Anyone who has had any professional dealings with large publishers such as these two, and most others, knows that the large publishers cannot compete in the new environment. They are lazy management-bureaucracies with high turnover in editorial positions and a huge lack of inhouse editorial talent. In short: large publishers have not been doing their jobs for a couple of decades now.
Not all of the large publishers will survive. Mergers like this are the first step. Eventually many of them will go out of business, their intellectual property sold off to lower-overhead operations that may or may not be actual publishers (if you had a chance to buy some of Penguin's copyrights and then publish as as e-books, wouldn't you?).

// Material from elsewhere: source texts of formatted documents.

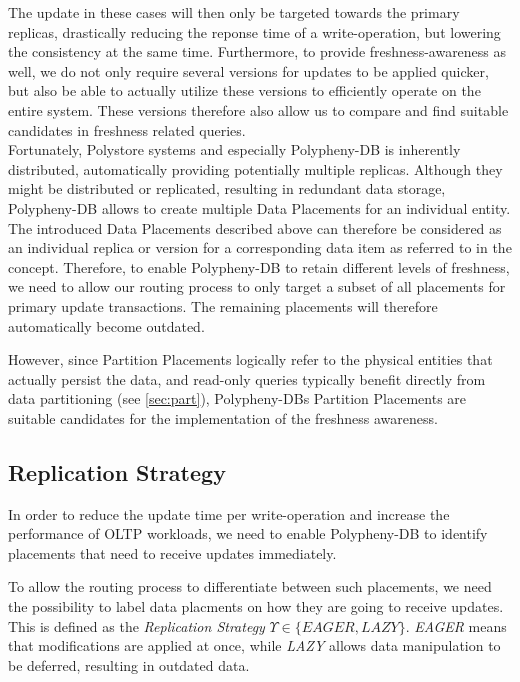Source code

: The update in these cases will then only be targeted towards the primary replicas, drastically reducing the reponse time of a write-operation,
but lowering the consistency at the same time. 
Furthermore, to provide freshness-awareness as well, we do not only require several versions for updates to be applied quicker,
but also be able to actually utilize these versions to efficiently operate on the entire system.
These versions therefore also allow us to compare and find suitable candidates in freshness related queries.\\
Fortunately, Polystore systems and especially Polypheny-DB is inherently distributed, automatically providing potentially multiple replicas.
Although they might be distributed or replicated, resulting in redundant data storage, Polypheny-DB allows to create multiple Data Placements for an individual entity.
The introduced Data Placements described above can therefore be considered as an individual replica or version for a corresponding data item as referred to in the concept.
Therefore, to enable Polypheny-DB to retain different levels of freshness, we need to allow our routing process
to only target a subset of all placements for primary update transactions. The remaining placements will therefore automatically become outdated. 

However, since Partition Placements logically refer to the physical entities that actually persist the data, and 
read-only queries typically benefit directly from data partitioning (see \ref{sec:part}), Polypheny-DBs Partition Placements 
are suitable candidates for the implementation of the freshness awareness.





\subsection{Replication Strategy}
\label{sec:strategy}

In order to reduce the update time per write-operation and increase the performance
of OLTP workloads, we need to enable Polypheny-DB to identify placements that need to receive updates immediately. 

To allow the routing process to differentiate between such placements,
we need the possibility to label data placments on how they are going to receive updates. This is defined as the \emph{Replication Strategy} $\Upsilon \in \{EAGER,LAZY\}$.
\emph{EAGER} means that modifications are applied at once, while \emph{LAZY}
allows data manipulation to be deferred, resulting in outdated data.


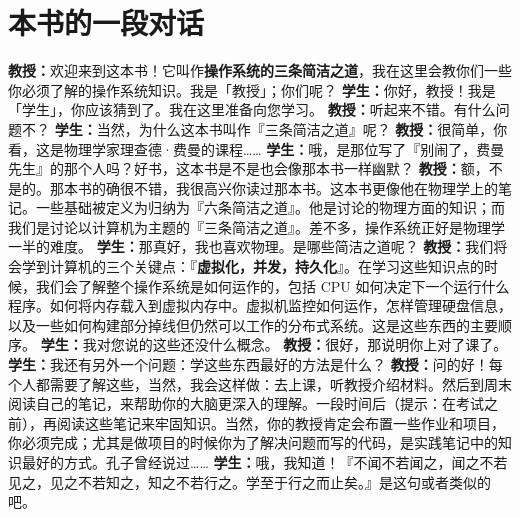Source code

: \chapter{本书的一段对话}
\thispagestyle{empty}


\textbf{教授：}欢迎来到这本书！它叫作\textbf{操作系统的三条简洁之道}，我在这里会教你们一些你必须了解的操作系统知识。我是「教授」；你们呢？\newline
\textbf{学生：}你好，教授！我是「学生」，你应该猜到了。我在这里准备向您学习。\newline
\textbf{教授：}听起来不错。有什么问题不？\newline
\textbf{学生：}当然，为什么这本书叫作『三条简洁之道』呢？\newline
\textbf{教授：}很简单，你看，这是物理学家理查德·费曼的课程……\newline
\textbf{学生：}哦，是那位写了『别闹了，费曼先生』的那个人吗？好书，这本书是不是也会像那本书一样幽默？\newline
\textbf{教授：}额，不是的。那本书的确很不错，我很高兴你读过那本书。这本书更像他在物理学上的笔记。一些基础被定义为归纳为『六条简洁之道』。他是讨论的物理方面的知识；而我们是讨论以计算机为主题的『三条简洁之道』。差不多，操作系统正好是物理学一半的难度。\newline
\textbf{学生：}那真好，我也喜欢物理。是哪些简洁之道呢？\newline
\textbf{教授：}我们将会学到计算机的三个关键点：『\textbf{虚拟化，并发，持久化}』。在学习这些知识点的时候，我们会了解整个操作系统是如何运作的，包括 CPU 如何决定下一个运行什么程序。如何将内存载入到虚拟内存中。虚拟机监控如何运作，怎样管理硬盘信息，以及一些如何构建部分掉线但仍然可以工作的分布式系统。这是这些东西的主要顺序。\newline
\textbf{学生：}我对您说的这些还没什么概念。\newline
\textbf{教授：}很好，那说明你上对了课了。\newline
\textbf{学生：}我还有另外一个问题：学这些东西最好的方法是什么？\newline
\textbf{教授：}问的好！每个人都需要了解这些，当然，我会这样做：去上课，听教授介绍材料。然后到周末阅读自己的笔记，来帮助你的大脑更深入的理解。一段时间后（提示：在考试之前），再阅读这些笔记来牢固知识。当然，你的教授肯定会布置一些作业和项目，你必须完成；尤其是做项目的时候你为了解决问题而写的代码，是实践笔记中的知识最好的方式。孔子曾经说过……\newline
\textbf{学生：}哦，我知道！『不闻不若闻之，闻之不若见之，见之不若知之，知之不若行之。学至于行之而止矣。』是这句或者类似的吧。\newline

There is not a lack of diversity in publishing. That is totally incorrect. Their are thousands of small publishers putting out thousands of awesome, interesting, unique books every year. What there is a lack of is diverse *marketing*: when you enter a bookstore, you won't see many books from small publishers because those publishers can't compete with Penguin's or Random House's marketing and placement operations (ie, they can't afford to buy high-profile placement).
We are moving into a self-publishing era, as well, facilitated by e-books. While it's true (as was pointed out in an earlier post) that most self-published titles are in sore need of editing and copyediting, our need for that kind of hand-holding as readers really dates only to the 1920s; self-publishing is in many ways a return to the freer editorial practices of the late 19th and early 20th centuries. Large publishers and the way they have practiced editorial oversight of manuscripts are becoming anachronistic.